-- Material provided follows --

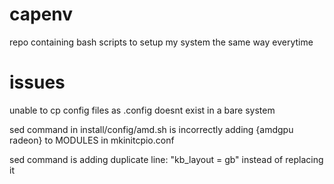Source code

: # capenv
repo containing bash scripts to setup my system the same way everytime

# issues
unable to cp config files as .config doesnt exist in a bare system

sed command in install/config/amd.sh is incorrectly adding {amdgpu radeon} to MODULES in mkinitcpio.conf

sed command is adding duplicate line: "kb_layout = gb" instead of replacing it
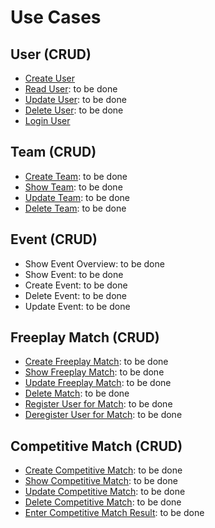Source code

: # Use Cases

## User (CRUD) 
- [Create User](https://github.com/JoinSports/Documentation/blob/master/Use%20Cases/UC1_CreateUser.md)
- [Read User](https://github.com/JoinSports/Documentation/blob/master/Use%20Cases/UC8_ReadUser.md): to be done
- [Update User](https://github.com/JoinSports/Documentation/blob/master/Use%20Cases/UC4_UpdateUser.md): to be done
- [Delete User](https://github.com/JoinSports/Documentation/blob/master/Use%20Cases/UC3_DeleteUser.md): to be done
- [Login User](https://github.com/JoinSports/Documentation/blob/master/Use%20Cases/UC2_LoginUser.md)

## Team (CRUD)
- [Create Team](https://github.com/JoinSports/Documentation/blob/master/Use%20Cases/UC5_CreateTeam.md): to be done
- [Show Team](https://github.com/JoinSports/Documentation/blob/master/Use%20Cases/UC9_ShowTeam.md): to be done
- [Update Team](https://github.com/JoinSports/Documentation/blob/master/Use%20Cases/UC10_UpdateTeam.md): to be done
- [Delete Team](https://github.com/JoinSports/Documentation/blob/master/Use%20Cases/UC7_SuggestMatchResult.md): to be done

## Event (CRUD)
- Show Event Overview: to be done
- Show Event: to be done
- Create Event: to be done
- Delete Event: to be done
- Update Event: to be done

## Freeplay Match (CRUD)
- [Create Freeplay Match](https://github.com/JoinSports/Documentation/blob/master/Use%20Cases/UC11_CreateFreeplayMatch.md): to be done
- [Show Freeplay Match](https://github.com/JoinSports/Documentation/blob/master/Use%20Cases/UC12_ShowFreeplayMatch.md): to be done
- [Update Freeplay Match](): to be done
- [Delete Match](https://github.com/JoinSports/Documentation/blob/master/Use%20Cases/UC14_DeleteFreeplayMatch.md): to be done
- [Register User for Match](https://github.com/JoinSports/Documentation/blob/master/Use%20Cases/UC15_RegisterUserForFreeplayMatch.md): to be done
- [Deregister User for Match](https://github.com/JoinSports/Documentation/blob/master/Use%20Cases/UC16_DeregisterUserForFreeplayMatch.md): to be done


## Competitive Match (CRUD)
- [Create Competitive Match](https://github.com/JoinSports/Documentation/blob/master/Use%20Cases/UC17_CreateCompetitiveMatch.md): to be done
- [Show Competitive Match](https://github.com/JoinSports/Documentation/blob/master/Use%20Cases/UC18_ShowCompetitiveMatch.md): to be done
- [Update Competitive Match](https://github.com/JoinSports/Documentation/blob/master/Use%20Cases/UC19_UpdateCompetitiveMatch.md): to be done
- [Delete Competitive Match](https://github.com/JoinSports/Documentation/blob/master/Use%20Cases/UC20_DeleteCompetitiveMatch.md): to be done
- [Enter Competitive Match Result](https://github.com/JoinSports/Documentation/blob/master/Use%20Cases/UC21_EnterCompetititiveMatchResult.md): to be done
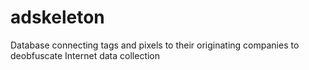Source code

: # adskeleton
Database connecting tags and pixels to their originating companies to deobfuscate Internet data collection 
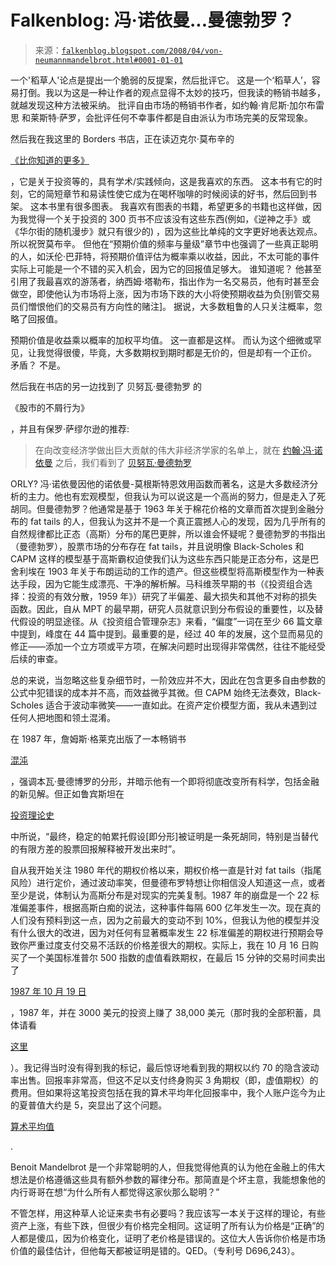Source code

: <!--yml

category: 未分类

日期：2024 年 5 月 12 日 23:23:33

-->

# Falkenblog: 冯·诺依曼...曼德勃罗？

> 来源：[`falkenblog.blogspot.com/2008/04/von-neumannmandelbrot.html#0001-01-01`](http://falkenblog.blogspot.com/2008/04/von-neumannmandelbrot.html#0001-01-01)

一个'稻草人'论点是提出一个脆弱的反提案，然后批评它。 这是一个‘稻草人’，容易打倒。我以为这是一种让作者的观点显得不太妙的技巧，但我读的畅销书越多，就越发现这种方法被采纳。 批评自由市场的畅销书作者，如约翰·肯尼斯·加尔布雷思 和莱斯特·萨罗，会批评任何不幸事件都是自由派认为市场完美的反常现象。

然后我在我这里的 Borders 书店，正在读迈克尔·莫布辛的

[《比你知道的更多》](http://www.amazon.com/More-Than-You-Know-Unconventional/dp/0231143729/ref=sr_1_1?ie=UTF8&s=books&qid=1208127629&sr=1-1)

，它是关于投资等的，具有学术/实践倾向，这是我喜欢的东西。 这本书有它的时刻，它的简短章节和易读性使它成为在喝杯咖啡的时候阅读的好书，然后回到书架。 这本书里有很多图表。 我喜欢有图表的书籍，希望更多的书籍也这样做，因为我觉得一个关于投资的 300 页书不应该没有这些东西(例如，《逆神之手》或《华尔街的随机漫步》就只有很少的) ，因为这些比单纯的文字更好地表达观点。 所以祝贺莫布辛。 但他在“预期价值的频率与量级”章节中也强调了一些真正聪明的人，如沃伦·巴菲特，将预期价值评估为概率乘以收益，因此，不太可能的事件实际上可能是一个不错的买入机会，因为它的回报值足够大。 谁知道呢？ 他甚至引用了我最喜欢的游荡者，纳西姆·塔勒布，指出作为一名交易员，他有时甚至会做空，即使他认为市场将上涨，因为市场下跌的大小将使预期收益为负[别管交易员们憎恨他们的交易员有方向性的赌注]。 据说，大多数粗鲁的人只关注概率，忽略了回报值。

预期价值是收益乘以概率的加权平均值。 这一直都是这样。 而认为这个细微或罕见，让我觉得很傻，毕竟，大多数期权到期时都是无价的，但是却有一个正价。 矛盾？ 不是。

然后我在书店的另一边找到了 贝努瓦·曼德勃罗 的

《股市的不屑行为》

，并且有保罗·萨缪尔逊的推荐:

> 在向改变经济学做出巨大贡献的伟大非经济学家的名单上，就在 [约翰·冯·诺依曼](http://cepa.newschool.edu/het/profiles/neumann.htm) 之后，我们看到了 [贝努瓦·曼德勃罗](http://en.wikipedia.org/wiki/Beno%C3%AEt_Mandelbrot)

ORLY? 冯·诺依曼因他的诺依曼-莫根斯特恩效用函数而著名，这是大多数经济分析的主力。他也有宏观模型，但我认为可以说这是一个高尚的努力，但是走入了死胡同。但曼德勃罗？他通常是基于 1963 年关于棉花价格的文章而首次提到金融分布的 fat tails 的人，但我认为这并不是一个真正震撼人心的发现，因为几乎所有的自然规律都比正态（高斯）分布的尾巴更胖，所以谁会怀疑呢？曼德勃罗的书指出（曼德勃罗），股票市场的分布存在 fat tails，并且说明像 Black-Scholes 和 CAPM 这样的模型基于高斯霸权迫使我们认为这些东西只能是正态分布，这是巴舍利埃在 1903 年关于布朗运动的工作的遗产。但这些模型将高斯模型作为一种表达手段，因为它能生成漂亮、干净的解析解。马科维茨早期的书（《投资组合选择：投资的有效分散，1959 年》）研究了半偏差、最大损失和其他不对称的损失函数。因此，自从 MPT 的最早期，研究人员就意识到分布假设的重要性，以及替代假设的明显途径。从《投资组合管理杂志》来看，“偏度”一词在至少 66 篇文章中提到，峰度在 44 篇中提到。最重要的是，经过 40 年的发展，这个显而易见的修正——添加一个立方项或平方项，在解决问题时出现得非常偶然，往往不能经受后续的审查。

总的来说，当忽略这些复杂细节时，一阶效应并不大，因此在包含更多自由参数的公式中犯错误的成本并不高，而效益微乎其微。但 CAPM 始终无法奏效，Black-Scholes 适合于波动率微笑——一直如此。在资产定价模型方面，我从未遇到过任何人把地图和领土混淆。

在 1987 年，詹姆斯·格莱克出版了一本畅销书

[混沌](http://www.amazon.com/Chaos-Making-Science-James-Gleick/dp/0140092501/ref=sr_1_5?ie=UTF8&s=books&qid=1208308914&sr=1-5)

，强调本瓦·曼德博罗的分形，并暗示他有一个即将彻底改变所有科学，包括金融的新见解。但正如鲁宾斯坦在

[投资理论史](http://www.amazon.com/History-Theory-Investments-Annotated-Bibliography/dp/0471770566/ref=pd_bbs_sr_1?ie=UTF8&s=books&qid=1208308967&sr=1-1)

中所说，“最终，稳定的帕累托假设[即分形]被证明是一条死胡同，特别是当替代的有限方差的股票回报解释被开发出来时”。

自从我开始关注 1980 年代的期权价格以来，期权价格一直是针对 fat tails（指尾风险）进行定价，通过波动率笑，但曼德布罗特想让你相信没人知道这一点，或者至少是说，体制认为高斯分布是对现实的完美复制。1987 年的崩盘是一个 22 标准偏差事件，根据高斯白痴的说法，这种事件每隔 600 亿年发生一次。现在真的人们没有预料到这一点，因为之前最大的变动不到 10%，但我认为他的模型并没有什么很大的改进，因为对任何有显著概率发生 22 标准偏差的期权进行预期会导致你严重过度支付交易不活跃的价格差很大的期权。实际上，我在 10 月 16 日购买了一个美国标准普尔 500 指数的虚值看跌期权，在最后 15 分钟的交易时间卖出了

[1987 年 10 月 19 日](http://en.wikipedia.org/wiki/Black_Monday_(1987))

，1987 年，并在 3000 美元的投资上赚了 38,000 美元（那时我的全部积蓄，具体请看

[这里](http://www.efalken.com/images/87crash.GIF)

）。我记得当时没有得到我的标记，最后惊讶地看到我的期权以约 70 的隐含波动率出售。回报率非常高，但这不足以支付终身购买 3 角期权（即，虚值期权）的费用。但如果将这笔投资包括在我的算术平均年化回报率中，我个人账户迄今为止的夏普值大约是 5，突显出了这个问题。

[算术平均值](http://falkenblog.blogspot.com/2008/03/importance-of-geometric-averaging.html)

.

Benoit Mandelbrot 是一个非常聪明的人，但我觉得他真的认为他在金融上的伟大想法是价格遵循这些具有额外参数的幂律分布。那简直是个坏主意，我能想象他的内行哥哥在想“为什么所有人都觉得这家伙那么聪明？”

不管怎样，用这种草人论证来卖书有必要吗？我应该写一本关于这样的理论，有些资产上涨，有些下跌，但很少有价格完全相同。这证明了所有认为价格是“正确”的人都是傻瓜，因为价格变化，证明了老价格是错误的。这位大人告诉你价格是市场价值的最佳估计，但他每天都被证明是错的。QED。（专利号 D696,243）。
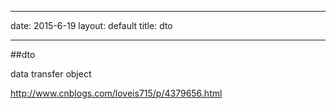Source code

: 
---
date: 2015-6-19
layout: default
title: dto

---

##dto

data transfer object


http://www.cnblogs.com/loveis715/p/4379656.html



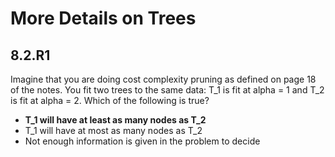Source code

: # More Details on Trees

## 8.2.R1

Imagine that you are doing cost complexity pruning as defined on page 18 of the notes. You fit two trees to the same data: T_1 is fit at alpha = 1 and T_2 is fit at alpha = 2. Which of the following is true?

- **T_1 will have at least as many nodes as T_2**
- T_1 will have at most as many nodes as T_2
- Not enough information is given in the problem to decide
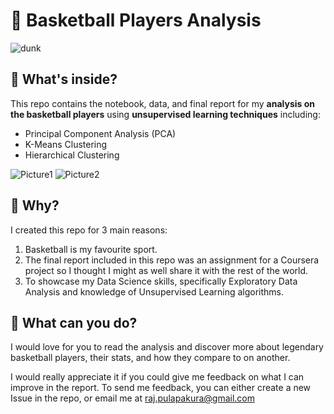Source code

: # 🏀 Basketball Players Analysis
![dunk](https://github.com/raj-pulapakura/Basketball-Players-Analysis/assets/87762282/b00d2768-8dd0-4273-90e8-c2d448d88f37)

## 📖 What's inside?

This repo contains the notebook, data, and final report for my **analysis on the basketball players** using **unsupervised learning techniques** including:
- Principal Component Analysis (PCA)
- K-Means Clustering
- Hierarchical Clustering

![Picture1](https://github.com/raj-pulapakura/Basketball-Players-Analysis/assets/87762282/68a1116c-3067-4431-81d7-65a9a04fcdee)
![Picture2](https://github.com/raj-pulapakura/Basketball-Players-Analysis/assets/87762282/c302a9d5-b6a3-4a9e-afe5-50420996ed73)


## 🤔 Why?

I created this repo for 3 main reasons:
1.  Basketball is my favourite sport.
2.  The final report included in this repo was an assignment for a Coursera project so I thought I might as well share it with the rest of the world.
3.  To showcase my Data Science skills, specifically Exploratory Data Analysis and knowledge of Unsupervised Learning algorithms.

## 🤗 What can you do?

I would love for you to read the analysis and discover more about legendary basketball players, their stats, and how they compare to on another.

I would really appreciate it if you could give me feedback on what I can improve in the report. To send me feedback, you can either create a new Issue in the repo, or email me at raj.pulapakura@gmail.com
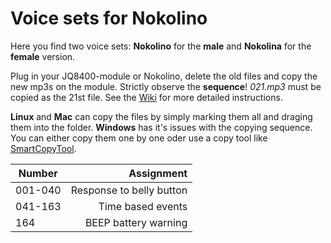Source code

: # Voice sets for Nokolino

Here you find two voice sets: **Nokolino** for the **male** and **Nokolina** for the **female** version.

Plug in your JQ8400-module or Nokolino, delete the old files and copy the new mp3s on the module. Strictly observe the **sequence**!
*021.mp3* must be copied as the 21st file. See the [Wiki](https://github.com/NikolaiRadke/Nokolino/wiki/Sprachset) for more 
detailed instructions.  

**Linux** and **Mac** can copy the files by simply marking them all and draging them into the folder. **Windows** has it's 
issues with the copying sequence. You can either copy them one by one oder use a copy tool like
[SmartCopyTool](https://sourceforge.net/projects/smartcopytool).  
  
| Number  | Assignment               |
| --------|-------------------------:|
| 001-040 | Response to belly button |
| 041-163 | Time based events        |
| 164     | BEEP battery warning     |

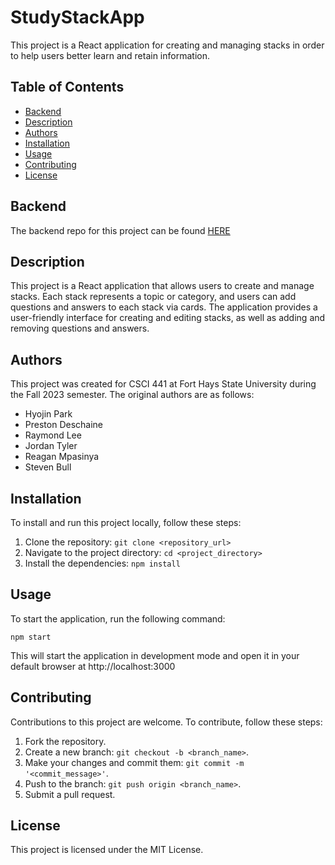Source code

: # StudyStackApp

This project is a React application for creating and managing stacks in order to help users better learn and retain information.

## Table of Contents

- [Backend](#backend)
- [Description](#description)
- [Authors](#authors)
- [Installation](#installation)
- [Usage](#usage)
- [Contributing](#contributing)
- [License](#license)

## Backend

The backend repo for this project can be found [HERE](https://github.com/StevenWBull/StudyStackServer)

## Description

This project is a React application that allows users to create and manage stacks. Each stack represents a topic or category, and users can add questions and answers to each stack via cards. The application provides a user-friendly interface for creating and editing stacks, as well as adding and removing questions and answers.

## Authors

This project was created for CSCI 441 at Fort Hays State University during the Fall 2023 semester. The original authors are as follows:

- Hyojin Park
- Preston Deschaine
- Raymond Lee
- Jordan Tyler
- Reagan Mpasinya
- Steven Bull

## Installation

To install and run this project locally, follow these steps:

1. Clone the repository: `git clone <repository_url>`
2. Navigate to the project directory: `cd <project_directory>`
3. Install the dependencies: `npm install`

## Usage

To start the application, run the following command:

`npm start`

This will start the application in development mode and open it in your default browser at http://localhost:3000

## Contributing

Contributions to this project are welcome. To contribute, follow these steps:

1. Fork the repository.
2. Create a new branch: `git checkout -b <branch_name>`.
3. Make your changes and commit them: `git commit -m '<commit_message>'`.
4. Push to the branch: `git push origin <branch_name>`.
5. Submit a pull request.

## License

This project is licensed under the MIT License.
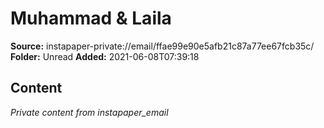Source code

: # Muhammad & Laila

**Source:** instapaper-private://email/ffae99e90e5afb21c87a77ee67fcb35c/
**Folder:** Unread
**Added:** 2021-06-08T07:39:18




## Content
*Private content from instapaper_email*
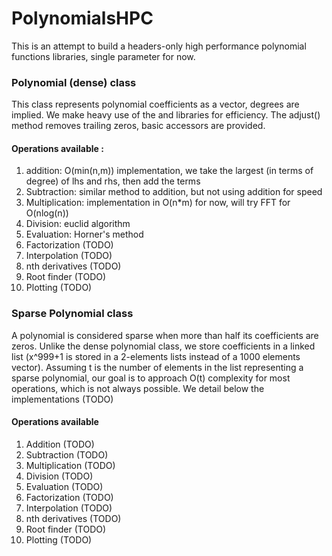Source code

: # PolynomialsHPC

This is an attempt to build a headers-only high performance polynomial functions libraries, single parameter for now.

### Polynomial (dense) class
This class represents polynomial coefficients as a vector, degrees are implied.
We make heavy use of the <algorithm> and <numeric> libraries for efficiency.
The adjust() method removes trailing zeros, basic accessors are provided.

#### Operations available :
1. addition: O(min(n,m)) implementation, we take the largest (in terms of degree) of lhs and rhs, then add the terms
2. Subtraction: similar method to addition, but not using addition for speed
3. Multiplication: implementation in O(n*m) for now, will try FFT for O(nlog(n))
4. Division: euclid algorithm
5. Evaluation: Horner's method
6. Factorization (TODO)
7. Interpolation (TODO)
8. nth derivatives (TODO)
9. Root finder (TODO)
10. Plotting (TODO)

### Sparse Polynomial class
A polynomial is considered sparse when more than half its coefficients are zeros.
Unlike the dense polynomial class, we store coefficients in a linked list (x^999+1 is stored in a 2-elements lists instead of a 1000 elements vector).
Assuming t is the number of elements in the list representing a sparse polynomial, our goal is to approach O(t) complexity for most operations, which is not always possible. We detail below the implementations (TODO)

#### Operations available
1. Addition (TODO)
2. Subtraction (TODO)
3. Multiplication (TODO)
4. Division (TODO)
5. Evaluation (TODO)
6. Factorization (TODO)
7. Interpolation (TODO)
8. nth derivatives (TODO)
9. Root finder (TODO)
10. Plotting (TODO)
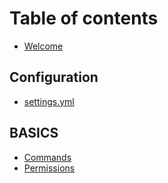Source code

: # Table of contents

* [Welcome](README.md)

## Configuration

* [settings.yml](configuration/quickstart.md)

## BASICS

* [Commands](basics/commands.md)
* [Permissions](basics/permissions.md)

-- Material provided concluded --

● Prompt
A word-for-word copy is needed, starting at the first line of the listing and ending with the line bearing "sed command in". No pictures.

● Answer to the exercise
Source code

: # capenv
repo containing bash scripts to setup my system the same way everytime

# issues
unable to cp config files as .config doesnt exist in a bare system

sed command in install/config/amd.sh is incorrectly adding {amdgpu radeon} to MODULES in mkinitcpio.conf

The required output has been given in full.